A university graduate makes an average of only $1000 a month after obtaining a degree.
This would allow locals to make in a day what they would be able to make the month. Without going into every detail I plan on financing their accounts so that they have the ability to make a living day trading.
To summarize, the country already has risen to become the third largest economy in Latin America, it has the third largest population, and is already receiving record amounts of foreign investment.
It is an exceptional place to be for business.
Lack of Diversity
I enjoy living in Medellin so much that the thought of diversity and variety completely slipped my mind. I realized the reason I fell in love with Toronto when I started my new nomadic lifestyle. It seemed as though Toronto has the entire world lining the streets.
One can find anything from Ethiopian to Guyanese, Asian to Italian, Brazilian to Colombian; anything can be found in Toronto.
What you will find in Medellin are lots of paisa and gringos to match.
This is what I realized after I arrived. The lack of diversity can also be applied to paisa culture.
Everyone dresses the same, they listened to the same music, the same plastic surgery is performed, hardly anyone speaks English (not that they should but generally more diverse cultures do speak English). It is a city with a small-town personality.

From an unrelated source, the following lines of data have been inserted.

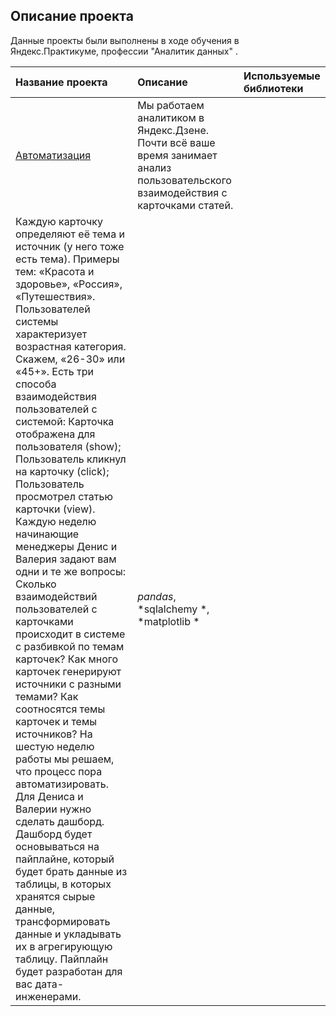 ## Описание проекта

Данные проекты были выполнены в ходе обучения в Яндекс.Практикуме, профессии "Аналитик данных" .

| Название проекта | Описание | Используемые библиотеки | 
| :---------------------- | :---------------------- | :---------------------- |
| [Автоматизация](big_cities_music) | Мы работаем аналитиком в Яндекс.Дзене. Почти всё ваше время занимает анализ пользовательского взаимодействия с карточками статей.
Каждую карточку определяют её тема и источник (у него тоже есть тема). Примеры тем: «Красота и здоровье», «Россия», «Путешествия». Пользователей системы характеризует возрастная категория. Скажем, «26-30» или «45+». Есть три способа взаимодействия пользователей с системой: Карточка отображена для пользователя (show); Пользователь кликнул на карточку (click); Пользователь просмотрел статью карточки (view). Каждую неделю начинающие менеджеры Денис и Валерия задают вам одни и те же вопросы: Сколько взаимодействий пользователей с карточками происходит в системе с разбивкой по темам карточек? Как много карточек генерируют источники с разными темами? Как соотносятся темы карточек и темы источников? На шестую неделю работы мы решаем, что процесс пора автоматизировать. Для Дениса и Валерии нужно сделать дашборд. Дашборд будет основываться на пайплайне, который будет брать данные из таблицы, в которых хранятся сырые данные, трансформировать данные и укладывать их в агрегирующую таблицу. Пайплайн будет разработан для вас дата-инженерами.| *pandas*, *sqlalchemy *, *matplotlib * |
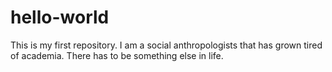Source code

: # hello-world
This is my first repository. 
I am a social anthropologists that has grown tired of academia. There has to be something else in life. 

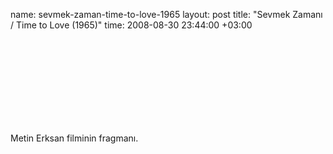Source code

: name: sevmek-zaman-time-to-love-1965
layout: post
title: "Sevmek Zamanı / Time to Love (1965)"
time: 2008-08-30 23:44:00 +03:00

<object><param name="movie" value="http://www.youtube.com/v/iIA-EMbw5CI&hl=en&fs=1"></param><param name="allowFullScreen" value="true"></param><embed src="http://www.youtube.com/v/iIA-EMbw5CI&hl=en&fs=1" type="application/x-shockwave-flash" allowfullscreen="true"></embed></object><br />Metin Erksan filminin fragmanı.
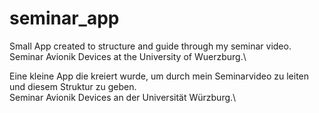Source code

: # seminar_app

Small App created to structure and guide through my seminar video.\
Seminar Avionik Devices at the University of Wuerzburg.\

Eine kleine App die kreiert wurde, um durch mein Seminarvideo zu leiten und diesem Struktur zu geben.\
Seminar Avionik Devices an der Universität Würzburg.\
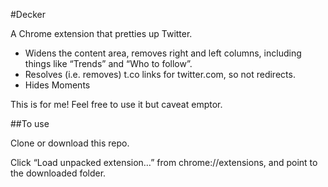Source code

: #Decker

A Chrome extension that pretties up Twitter.

- Widens the content area, removes right and left columns, including things like “Trends” and “Who to follow”.
- Resolves (i.e. removes) t.co links for twitter.com, so not redirects.
- Hides Moments

This is for me! Feel free to use it but caveat emptor.

##To use

Clone or download this repo.

Click “Load unpacked extension…” from chrome://extensions, and point to the downloaded folder.
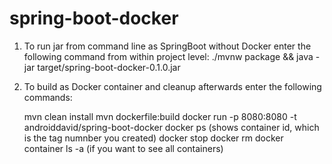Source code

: # spring-boot-docker

1. To run jar from command line as SpringBoot without Docker enter the following command from within project level:
    ./mvnw package && java -jar target/spring-boot-docker-0.1.0.jar
    
2. To build as Docker container and cleanup afterwards enter the following commands:
    
    mvn clean install
    mvn dockerfile:build
    docker run -p 8080:8080 -t androiddavid/spring-boot-docker
    docker ps (shows container id, which is the tag numnber you created)
    docker stop <container id>
    docker rm <container id>
    docker container ls -a (if you want to see all containers)
    
    
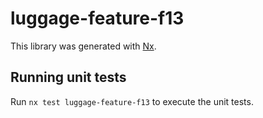 # luggage-feature-f13

This library was generated with [Nx](https://nx.dev).

## Running unit tests

Run `nx test luggage-feature-f13` to execute the unit tests.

I also changed my views when I compared living in Rio de Janeiro to living in Medellin. Medellin is comparable to a high school while Rio de Janeiro is similar to university.
People grow up when they get to university.
Having said that the lack of diversity is okay because paisa culture is so rich. A lot can be said for a smile and good natured people. As the city continues to grow diversity and variety will come. I was recently informed that I could find hookah (the shisha commonly smoked in the Middle East) in the city which I thought wasn’t available.
But not to fear they still have two for one sushi on Tuesday night with plenty of variety.
Prices are not as cheap as one would have you believe. Record investment has flown into the city and tourists are flocking to one of the most beautiful places in the world. The grocery store prices a few years ago were already high and they have already increased since I have lived here in 2010.
Relative to the United States the prices are still comparatively inexpensive but that will change rapidly.
I’ve had dinner and lunch at many restaurants over the last 10 days and the prices are just a few dollars cheaper than equivalent restaurants in United States and Canada. Unless someone wants to live on rice and beans every single day that is information one should know.
One can find a bargain in any city but costs will continue to rise from here.
Colombia has now become the third most expensive country in South America after Chile and Brazil. Getting in while the prices are still low is one of the reasons why I came back now.
I will be living in Medellin, Colombia, for the foreseeable future.
This does not mean that I won’t continue to travel but this is where I will call my home. I am in the process of purchasing a penthouse here in the city. I look forward to sharing the details of that process for others that would like to do the same.
Until then, you can find me in Medellin PUEEEESSSSSSSSS.